> _WHAT THE EXERCISE ASKS_
When you reach a picture, pass over it; otherwise repeat the listing word for word.

|---|

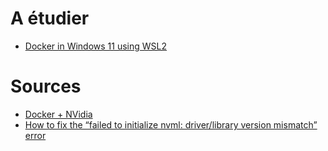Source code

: 
# A étudier

- [Docker in Windows 11 using WSL2](https://medium.com/@ferarias/docker-in-windows-11-using-wsl2-8e30faddc32c)

# Sources

- [Docker + NVidia](https://docs.nvidia.com/datacenter/cloud-native/container-toolkit/install-guide.html#docker)
- [How to fix the “failed to initialize nvml: driver/library version mismatch” error](https://itslinuxfoss.com/fix-failed-initialize-nvml-driver-library-version-mismatch-error/)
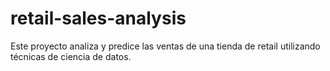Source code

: # retail-sales-analysis
Este proyecto analiza y predice las ventas de una tienda de retail utilizando técnicas de ciencia de datos.
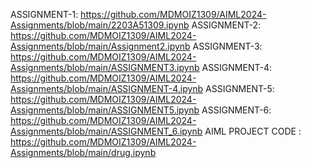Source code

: ASSIGNMENT-1: https://github.com/MDMOIZ1309/AIML2024-Assignments/blob/main/2203A51309.ipynb ASSIGNMENT-2: https://github.com/MDMOIZ1309/AIML2024-Assignments/blob/main/Assignment2.ipynb ASSIGNMENT-3: https://github.com/MDMOIZ1309/AIML2024-Assignments/blob/main/ASSIGNMENT3.ipynb  ASSIGNMENT-4: https://github.com/MDMOIZ1309/AIML2024-Assignments/blob/main/ASSIGNMENT-4.ipynb  ASSIGNMENT-5: https://github.com/MDMOIZ1309/AIML2024-Assignments/blob/main/ASSIGNMENT5.ipynb ASSIGNMENT-6: https://github.com/MDMOIZ1309/AIML2024-Assignments/blob/main/ASSIGNMENT_6.ipynb AIML PROJECT CODE : https://github.com/MDMOIZ1309/AIML2024-Assignments/blob/main/drug.ipynb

|---|

> _RESULT_
Source code

: 
# A étudier

- [Docker in Windows 11 using WSL2](https://medium.com/@ferarias/docker-in-windows-11-using-wsl2-8e30faddc32c)

# Sources

- [Docker + NVidia](https://docs.nvidia.com/datacenter/cloud-native/container-toolkit/install-guide.html#docker)
- [How to fix the “failed to initialize nvml: driver/library version mismatch” error](https://itslinuxfoss.com/fix-failed-initialize-nvml-driver-library-version-mismatch-error/)
Source code

: # retail-sales-analysis
Este proyecto analiza y predice las ventas de una tienda de retail utilizando técnicas de ciencia de datos.
Source code

: ASSIGNMENT-1: https://github.com/MDMOIZ1309/AIML2024-Assignments/blob/main/2203A51309.ipynb ASSIGNMENT-2: https://github.com/MDMOIZ1309/AIML2024-Assignments/blob/main/Assignment2.ipynb ASSIGNMENT-3: https://github.com/MDMOIZ1309/AIML2024-Assignments/blob/main/ASSIGNMENT3.ipynb  ASSIGNMENT-4: https://github.com/MDMOIZ1309/AIML2024-Assignments/blob/main/ASSIGNMENT-4.ipynb  ASSIGNMENT-5: https://github.com/MDMOIZ1309/AIML2024-Assignments/blob/main/ASSIGNMENT5.ipynb ASSIGNMENT-6: https://github.com/MDMOIZ1309/AIML2024-Assignments/blob/main/ASSIGNMENT_6.ipynb AIML PROJECT CODE : https://github.com/MDMOIZ1309/AIML2024-Assignments/blob/main/drug.ipynb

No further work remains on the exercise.